Stored dataset items:
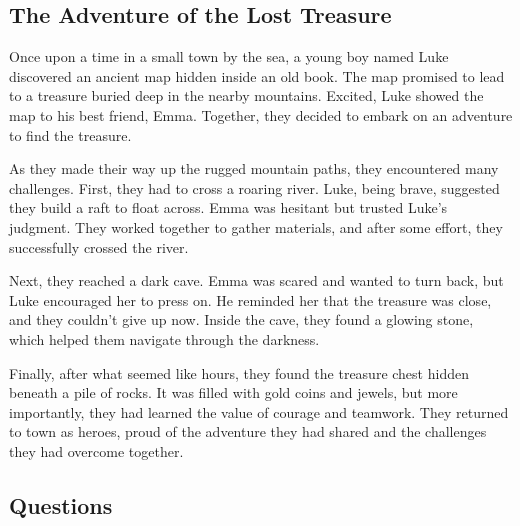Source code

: \documentclass[12pt]{article}
\begin{document}
\onehalfspacing

\subsection*{The Adventure of the Lost Treasure}

\begin{tcolorbox}[colframe=black!40, colback=gray!5]

\begin{spacing}{1.15}

Once upon a time in a small town by the sea, a young boy named Luke discovered an ancient map hidden inside an old book. The map promised to lead to a treasure buried deep in the nearby mountains. Excited, Luke showed the map to his best friend, Emma. Together, they decided to embark on an adventure to find the treasure.

As they made their way up the rugged mountain paths, they encountered many challenges. First, they had to cross a roaring river. Luke, being brave, suggested they build a raft to float across. Emma was hesitant but trusted Luke’s judgment. They worked together to gather materials, and after some effort, they successfully crossed the river.

Next, they reached a dark cave. Emma was scared and wanted to turn back, but Luke encouraged her to press on. He reminded her that the treasure was close, and they couldn’t give up now. Inside the cave, they found a glowing stone, which helped them navigate through the darkness.

Finally, after what seemed like hours, they found the treasure chest hidden beneath a pile of rocks. It was filled with gold coins and jewels, but more importantly, they had learned the value of courage and teamwork. They returned to town as heroes, proud of the adventure they had shared and the challenges they had overcome together.

\end{spacing}

\end{tcolorbox}

\subsection*{Questions}
\end{document}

**WORK INSTRUCTIONS:** Find how many lines above include "challenges", then write only that count.

**RESULT:** 2